Predicting disease onset ahead of time is an important application of artificial intelligence (AI) and this is being actively pursued in the U.S. and other western nations. From a global health perspective, it is not clear if the implications of the findings of U.S. patient-based modeling translate to more populous and diverse areas of the world. Thus, using latest machine learning methods and data sets from Indian healthcare facilities, Dr. Kavuluru’s Fulbright-Nehru project is rigorously assessing how well the promise of AI holds when applied to the Indian patient setting compared to the simpler standard-of-care approaches to risk stratification.

Jasmeet Judge

Dr. Jasmeet Judge received her BS in physics from Stillman College, Alabama, and her MS in electrical engineering, and PhD in electrical engineering and atmospheric, oceanic, and space sciences from the University of Michigan. She is a professor in the Agricultural and Biological Engineering Department at the University of Florida, where she is also the director of the Center for Remote Sensing.

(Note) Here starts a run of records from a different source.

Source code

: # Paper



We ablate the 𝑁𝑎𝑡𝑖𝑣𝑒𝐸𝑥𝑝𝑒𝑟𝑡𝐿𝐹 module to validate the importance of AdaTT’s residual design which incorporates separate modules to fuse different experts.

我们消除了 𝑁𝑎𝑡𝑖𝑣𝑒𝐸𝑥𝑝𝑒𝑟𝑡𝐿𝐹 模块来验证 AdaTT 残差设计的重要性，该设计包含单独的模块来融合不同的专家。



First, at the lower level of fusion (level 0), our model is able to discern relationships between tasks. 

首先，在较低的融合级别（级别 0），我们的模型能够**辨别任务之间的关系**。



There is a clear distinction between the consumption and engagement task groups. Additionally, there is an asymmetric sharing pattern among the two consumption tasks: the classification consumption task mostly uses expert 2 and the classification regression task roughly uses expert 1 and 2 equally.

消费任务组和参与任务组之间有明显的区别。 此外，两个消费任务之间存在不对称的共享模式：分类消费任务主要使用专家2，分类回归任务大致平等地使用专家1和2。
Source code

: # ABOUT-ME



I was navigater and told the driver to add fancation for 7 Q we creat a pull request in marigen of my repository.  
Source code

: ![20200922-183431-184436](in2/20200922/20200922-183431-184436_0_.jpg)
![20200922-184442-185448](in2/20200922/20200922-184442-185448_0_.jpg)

Dr. Judge’s research interests include microwave remote-sensing applications to terrestrial hydrology, crop development, and crop growth; electromagnetic models for dynamic agricultural terrains; and machine learning (ML) methods for spatio-temporal scaling and data-model fusion. For her research projects, she has received grants from NASA, the National Science Foundation, and the U.S. Department of Agriculture. She has led many field experiments with active and passive microwave sensors to develop/improve remote sensing, crop growth, hydrology, and ML algorithms. Dr. Judge has also won NASA Group Achievement Awards for interdisciplinary field campaigns. She has over 70 journal publications, three co-authored books, and numerous conference and invited presentations to her credit.

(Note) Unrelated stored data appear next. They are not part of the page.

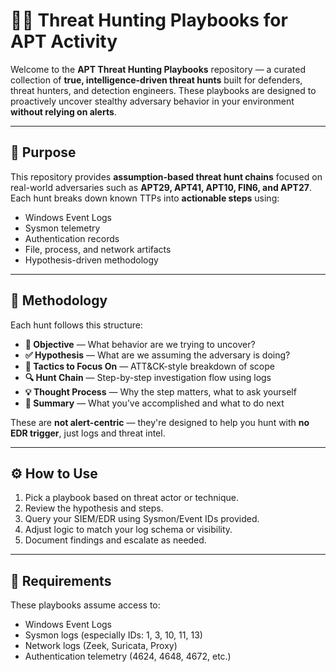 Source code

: # 🕵️‍♂️ Threat Hunting Playbooks for APT Activity

Welcome to the **APT Threat Hunting Playbooks** repository — a curated collection of **true, intelligence-driven threat hunts** built for defenders, threat hunters, and detection engineers. These playbooks are designed to proactively uncover stealthy adversary behavior in your environment **without relying on alerts**.

---

## 🎯 Purpose

This repository provides **assumption-based threat hunt chains** focused on real-world adversaries such as **APT29, APT41, APT10, FIN6, and APT27**. Each hunt breaks down known TTPs into **actionable steps** using:

- Windows Event Logs
- Sysmon telemetry
- Authentication records
- File, process, and network artifacts
- Hypothesis-driven methodology

---

## 🧠 Methodology

Each hunt follows this structure:

- **🎯 Objective** — What behavior are we trying to uncover?
- **✅ Hypothesis** — What are we assuming the adversary is doing?
- **🧱 Tactics to Focus On** — ATT&CK-style breakdown of scope
- **🔍 Hunt Chain** — Step-by-step investigation flow using logs
- **💡 Thought Process** — Why the step matters, what to ask yourself
- **🧠 Summary** — What you’ve accomplished and what to do next

These are **not alert-centric** — they're designed to help you hunt with **no EDR trigger**, just logs and threat intel.

---

## ⚙️ How to Use

1. Pick a playbook based on threat actor or technique.
2. Review the hypothesis and steps.
3. Query your SIEM/EDR using Sysmon/Event IDs provided.
4. Adjust logic to match your log schema or visibility.
5. Document findings and escalate as needed.

---

## 📌 Requirements

These playbooks assume access to:

- Windows Event Logs
- Sysmon logs (especially IDs: 1, 3, 10, 11, 13)
- Network logs (Zeek, Suricata, Proxy)
- Authentication telemetry (4624, 4648, 4672, etc.)
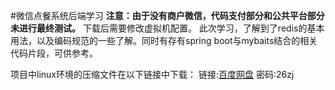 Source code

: #微信点餐系统后端学习
**注意：由于没有商户微信，代码支付部分和公共平台部分未进行最终测试。**
下载后需要修改虚拟机配置。
此次学习，了解到了redis的基本用法，以及编码规范的一些了解。同时有存有spring boot与mybaits结合的相关代码片段，可供参考。

项目中linux环境的压缩文件在以下链接中下载：
链接:[百度网盘](https://pan.baidu.com/s/1zTjtamWaOUkc4hkwADzyHg)  密码:26zj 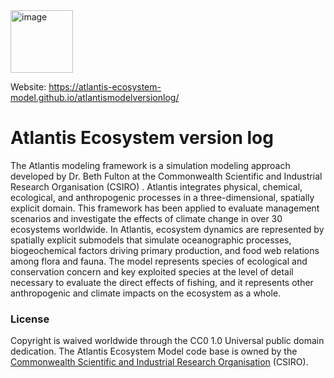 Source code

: <img width="100" alt="image" src="https://user-images.githubusercontent.com/11339490/272713181-58a7442b-f4df-4987-9afe-cb4702236a8f.jpg">

 
Website: https://atlantis-ecosystem-model.github.io/atlantismodelversionlog/
 
# Atlantis Ecosystem version log

The Atlantis modeling framework is a simulation modeling approach developed by Dr. Beth Fulton at the Commonwealth Scientific and Industrial Research Organisation (CSIRO) . Atlantis integrates physical, chemical, ecological, and anthropogenic processes in a three-dimensional, spatially explicit domain. This framework has been applied to evaluate management scenarios and investigate the effects of climate change in over 30 ecosystems worldwide. 
In Atlantis, ecosystem dynamics are represented by spatially explicit submodels that simulate oceanographic processes, biogeochemical factors driving primary production, and food web relations among flora and fauna. The model represents species of ecological and conservation concern and key exploited species at the level of detail necessary to evaluate the direct effects of fishing, and it represents other anthropogenic and climate impacts on the ecosystem as a whole.


### License

Copyright is waived worldwide through the CC0 1.0 Universal public domain dedication. The Atlantis Ecosystem Model code base is owned by the [Commonwealth Scientific and Industrial Research Organisation](https://research.csiro.au/atlantis) (CSIRO).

In addition to research, Dr. Judge has been active in advocating for the protection of the EM spectrum as the past member, vice chair, and chair of the National Academies Committee on Radio Frequency. She is also a member of the American Geophysical Union and a senior member of the IEEE Geoscience and Remote Sensing Society, where she has served in different roles on many committees for the past three decades.

Dr. Judge’s Fullbright-Kalam project is being carried out in collaboration with researchers in the Interdisciplinary Center for Water Research at the Indian Institute of Science in utilizing data from the upcoming NASA ISRO Synthetic Aperture Radar (NISAR) mission for the availability of timely soil and crop information in India. In addition, she is training the next generation of Indian scientists in microwave remote sensing.